18258316. SPEECH RECOGNITION METHOD AND APPARATUS simplified abstract (HUAWEI TECHNOLOGIES CO., LTD.)

From WikiPatents
Jump to navigation Jump to search

SPEECH RECOGNITION METHOD AND APPARATUS

Organization Name

HUAWEI TECHNOLOGIES CO., LTD.

Inventor(s)

Xuxian Yin of Shenzhen (CN)

SPEECH RECOGNITION METHOD AND APPARATUS - A simplified explanation of the abstract

This abstract first appeared for US patent application 18258316 titled 'SPEECH RECOGNITION METHOD AND APPARATUS

Simplified Explanation

The patent application describes a method and apparatus for speech recognition. Here is a simplified explanation of the abstract:

  • A terminal device inputs a phoneme to be recognized into a multitask neural network model.
  • The neural network model outputs a prediction result, which includes both a character prediction and a punctuation prediction corresponding to the input phoneme.
  • The terminal device displays at least a part of the prediction result on its display.

Potential applications of this technology:

  • Speech recognition systems in various devices such as smartphones, tablets, and computers.
  • Voice-controlled virtual assistants.
  • Transcription services for converting spoken language into written text.

Problems solved by this technology:

  • Simultaneous prediction of both characters and punctuation marks corresponding to a phoneme.
  • Efficient and accurate speech recognition.
  • Reducing the size of the neural network model for deployment on terminal devices.

Benefits of this technology:

  • Improved user experience with accurate and real-time speech recognition.
  • Enhanced productivity through voice-controlled applications.
  • Reduced computational resources required for speech recognition on terminal devices.


Original Abstract Submitted

This application relates to a speech recognition method and apparatus.
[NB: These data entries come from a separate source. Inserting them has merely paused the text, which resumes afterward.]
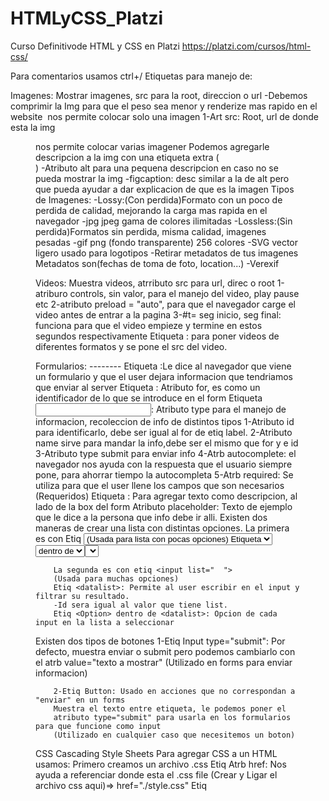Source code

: # HTMLyCSS_Platzi
Curso Definitivode HTML y CSS en Platzi
https://platzi.com/cursos/html-css/

Para comentarios usamos ctrl+/
Etiquetas para manejo de:

Imagenes: Mostrar imagenes, src para la root, direccion o url
-Debemos comprimir la Img para que el peso sea menor y renderize mas rapido en el website
<Img> nos permite colocar solo una imagen
        1-Art src: Root, url de donde esta la img
<Figure> nos permite colocar varias imagener 
        Podemos agregarle descripcion a la img
        con una etiqueta extra (<figcaption>)
        -Atributo alt para una pequena descripcion
        en caso no se pueda mostrar la img
        -figcaption: desc similar a la de alt pero
          que pueda ayudar a dar explicacion de que es la imagen
Tipos de Imagenes: 
        -Lossy:(Con perdida)Formato con un poco de perdida de calidad, 
        mejorando la carga mas rapida en el navegador
           -jpg jpeg gama de colores ilimitadas 
        -Lossless:(Sin perdida)Formatos sin perdida, misma calidad, imagenes pesadas
           -gif png  (fondo transparente) 256 colores
           -SVG vector ligero usado para logotipos 
        -Retirar metadatos de tus imagenes
        Metadatos son(fechas de toma de foto, location...)
        -Verexif 

Videos: Muestra videos, atrributo src para url, direc o root 
        1-atriburo controls, sin valor, para el manejo del
        video, play pause etc
        2-atributo preload = "auto", para que el navegador carge el video 
        antes de entrar a la pagina
        3-#t= seg inicio, seg final: funciona para 
        que el video empieze y termine en estos segundos respectivamente
Etiqueta <Source>: para poner videos de diferentes 
        formatos y se pone el src del video.

Formularios: --------
        Etiqueta <Forms>:Le dice al navegador que 
        viene un formulario y que el user dejara informacion que tendriamos que enviar al server
        Etiqueta <label>: Atributo for, es como un identificador de lo que se introduce en el form
        Etiqueta <input>: Atributo type para el manejo de informacion, recoleccion de info de distintos tipos
               1-Atributo id para identificarlo, debe ser igual al for de etiq label.
               2-Atributo name sirve para mandar la info,debe ser el mismo que for y e id
               3-Atributo type submit para enviar info
               4-Atrb autocomplete: el navegador nos ayuda con la respuesta que el usuario siempre pone, para ahorrar tiempo la autocompleta 
               5-Atrb required: Se utiliza para que el user llene los campos que son necesarios (Requeridos)
        Etiqueta <span>: Para agregar texto como descripcion, al lado de la box del form
        Atributo placeholder: Texto de ejemplo que le dice a la persona que info debe ir alli.
Existen dos maneras de crear una lista con distintas opciones.
        La primera es con Etiq <select> permite crear la lista con etiq de <option>
        (Usada para lista con pocas opciones)
        Etiqueta <select>: Sirve para hacer una lista de las opciones de input en un form.
        -Name: es el contenido en relacion a las options
        -Id:
        Etiq <Option> dentro de <select>: Opcion de cada input en la lista a seleccionar

        La segunda es con etiq <input list="  ">
        (Usada para muchas opciones)
        Etiq <datalist>: Permite al user escribir en el input y filtrar su resultado. 
        -Id sera igual al valor que tiene list.
        Etiq <Option> dentro de <datalist>: Opcion de cada input en la lista a seleccionar

Existen dos tipos de botones
        1-Etiq Input type="submit": Por defecto, muestra enviar o submit pero podemos cambiarlo
        con el atrb value="texto a mostrar" 
        (Utilizado en forms para enviar informacion)

        2-Etiq Button: Usado en acciones que no correspondan a "enviar" en un forms
        Muestra el texto entre etiqueta, le podemos poner el 
        atributo type="submit" para usarla en los formularios para que funcione como input 
        (Utilizado en cualquier caso que necesitemos un boton)


CSS  Cascading Style Sheets 
Para agregar CSS a un HTML usamos:
Primero creamos un archivo .css
Etiq <link rel="  " href=" root de css">
        Atrb href: Nos ayuda a referenciar donde esta el .css file 
        (Crear y Ligar el archivo css aqui)=> href="./style.css"
Etiq <style> para agregar pocos estilos de Css

Selectores: (el selector universal es el * )
1-Por elemento de HTML:Parrafo ejm=>p{ css } en el CSS
2-Por Clase: Atriburo class=" nombre" en HTML dentro de etiq
        Llamamos como .nombre{ css} en el CSS
3-Por Id:Art id="nombre" en HTML dentro de etiq
        Llamamos como #nombre{ css } en el CSS

Pseudo clases y pseudo elementos
Esto es a lo que le vamos a agregar estilos una vez tengamos la etiq
-Pseudo Clases: definen el estilo de un estado especial de un elemento
                :class
-Pseudo Elemento: definen el estilo de una parte especifica de un elemento
                ::element

Anatomia o Syntaxis de una regla en CSS
        -Selector/PseudoClase o PsElemento: El elemento que quieres modificar
        -Declaracion del Estilo: -Propiedad -Valor de Propiedad
        Ejm: p (selector){
                color(propiedad): red(valor de propiedad);
                -----------declaracion de estilo-------------
             }

MODELO DE CAJA

        -Margin: Espacio Externo de la caja hacia afuera
        -Border: Linea que define a cada elemento 
        -Padding: Espacio Interno de la caja hacia adentro 
        -Contenido: Elemento(img video texto)
    Width y Height para posicionar la box (top-right-bottom-left)

Box-sizing: Border-box; Hace que se calcule automaticamente el 
tamano del elemento con el padding y border para eliminar scroll horizontal.
        -Suma el padding con el width del elemento 
Tambien podemos hacerlo utilizando el metodo calc(% - px); del Width
        -Ejm: Imagina que quieres colocar 2 cajas dentro de una caja padre y quieres que cada una tome el 50% de ancho, pero que cada una tenga un margen a la izquierda de 10px. Si colocas width de 50% a cada caja y además le colocas margen, esto hará que las cajas queden una arriba de la otra, porque al agregarle 20px de espacio en márgenes, vas a hacer que ya no ajuste el 50% a cada caja.
        (Debes restarle al width, el margin(20px))
        Para hacer que ambas cajas sigan tomando el 50% contando los márgenes, puedes hacer lo siguiente:
                .caja-hijo
                {  width: calc(50% - 20px); 
                }

Herencia
Podemos obtener informacion de los padres (Heredar)
Se heredan las caracteristicas de las etiq contenedoras 
        <body>
           <h1>soy h1<h1>
        <body>
        H1 heredara las caract de body
        -inherit: A la propiedad que se la aplicamos debe heredar los valores de su elemento padre 
                  Significa (usa el valor de mi padre)
        -initial: Damos el valor inicial y predefinido por el navegador
        -upset:  Es una combinacion entre inherit e initial, cuando lo usamos en una propiedad
                 esta trata de heredar el valor de su elemento padre si este esta disponible, 
                 sino colocara el valor de la propiedad en su valor inicial

Orden de declaracion - Especificidad 
        Si dos declaraciones tienen la misma importancia, la especificidad de las reglas decidira cual aplicar
        Si las reglas tienen la misma especificidad, el orden de las fuentes controla el resultado final
        Como se controla el orden al declarar CSS?
        1-Importancia: 1-Hoja de estilo de agente de usuario (Estilo del navegador)
                       2-Declaraciones normales en hojas de estilo de autor (Nuestro .css) 
                       3-Declaraciones importantes en hojas de estilos de autor(Utilizar el !important)MalaPractica
        2-Especificidad: 1-!important
                         2-Inline styles
                         3-#id
                         4-.class
                         5-tag
        3-Orden de las fuentes: En tus estilos, las declaraciones al final del documento anularan 
                                a las que sucedan antes en caso de conflicto. 
                        Se aplican los estilos que esten abajo o de ultimo en el css
                        Ejm: si llamas una clase o id en las primeras lineas y despues llamas la misma a lo ultimo
                        siempre seran aplicados los ultimos estilos y puede reescribir(anular o cambiar) los estilos de arriba

Combinadores 
-Nos permiten combinar multiples selectores y crear mayor especificidad
1-Hermano cercano(Adjacent sibling): div + p{ }=>Agrega los estilos a etiq <p> cerca de <div>.
2-Hermano general(General sibling): div ~ p{ }=>Agrega los estilos a etiq <p> si estan en la misma linea 
3-Hijo Directo(Child): div > p{ }=>Agrega estilos a etiq <p> que tienen padre div, osea estan dentro de <div>
4-Descendiente(Descendant): div p{ }=>Agrega estilo a TODAS las etiq <p> dentro de <div>

Medidas 
Algunas medidas cambian o no, sin importar el tamano de la pantalla donde vemos el proyecto
-Absolutas(No cambian):Su tamano no cambia, siempre es el mismo aunque la pag cambie el tamano
                       Px, mm, cm, in
-Relativas(Cambian):Su tamano cambia segun el tamano de la pag.
                     %, em, rem, max-width/heigth, min-width/heigth, vw, vh
                     -Min y Max: Medidas minimas y maximas 
                     Min=> se achican hasta x medida
                     Max=> se agrandan hasta x medida

Posicion
        Por defecto todo viene en static.
        Tipos de posicionamiento de elementos
                -Static
                -Absolute
                -Relative
                -Fixed
                -Sticky

Display 
        Display block: Usa todo el espacio sin importar si el contenido lo ocupa
        Display inline: Usa solo el espacio que ocupa su contenido
        Display inline block: Combinacion de estos dos, nos permite poner elementos arriba abajo o lateral

       -Display flex: Permite que el contenedor padre sea flexible a los cambios que puedan 
                tener los elements hijos en su alineacion. 
                Una vez tengamos el elemento padre con display flex tenemos otras propiedades que podemos usar
                Si el padre tiene dis flex los hijos lo tienen tambien
                -Flex-direction:Alineacion de elementos hijos
                    Valores    -Row:(default)Horizontal
                               -Column:Vertical         
                -Flex-wrap:Permite que un elemento haga un salto de linea si es muy grande
                -Justify-content:Alinear el contenido de forma horizontal
                        Valores
                                -Flex-start:Alinearlos al comienzo(izq)
                                -Flex-end:Alinearlos al final(der)
                                -Center:Alinear los items en el centro del contenedor(mid-horizt)
                                -Space-between:Agrega mismo espacio entre items, no en los extremos
                                -Space-around:Agrega espacio entre los items (No es espacio igual para todos)
                                -Space-evenly: Le da el mismo espacio alrededor de cada item (Espacio perfecto)
                -Align-items:Alinea los elementos hijos de forma vertical
                        Valores
                                -Flex-start:Alinearlos desde arriba(top)
                                -Flex-end:Alinearlos abajo(bottom)
                                -Center:Alinear los items en el centro del contenedor(mid-vertc)
                                -Stretch: Estira el alto de los items hijos al 100% del item pafre
                                -Base-line: Escala el item al tamano de su contenido
                -Order:(Si no le coloco order a un item este se desplazara a la izq por default)
                        Especifica el orden del item
                -Flex-grow:El item crecera hasta rellenar el espacio sobrante
                -Flex-basis:Especifica el tamano inicial del elemento flexible

Variables(Custom Properties)
        -Podemos guardar un valor para reutilizarlo varias veces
The speech recognition method includes: A terminal device inputs a to-be-recognized phoneme into a first multitask neural network model; the first multitask neural network model outputs a first prediction result, where the first prediction result includes a character prediction result and a punctuation prediction result that correspond to the to-be-recognized phoneme; and the terminal device displays at least a part of the first prediction result on a display of the terminal device. A neural network model for simultaneously predicting a character and a punctuation corresponding to a phoneme is constructed, so that the character and the punctuation corresponding to the phoneme can be simultaneously output. In addition, the neural network model is small-sized, and can be deployed on a terminal side.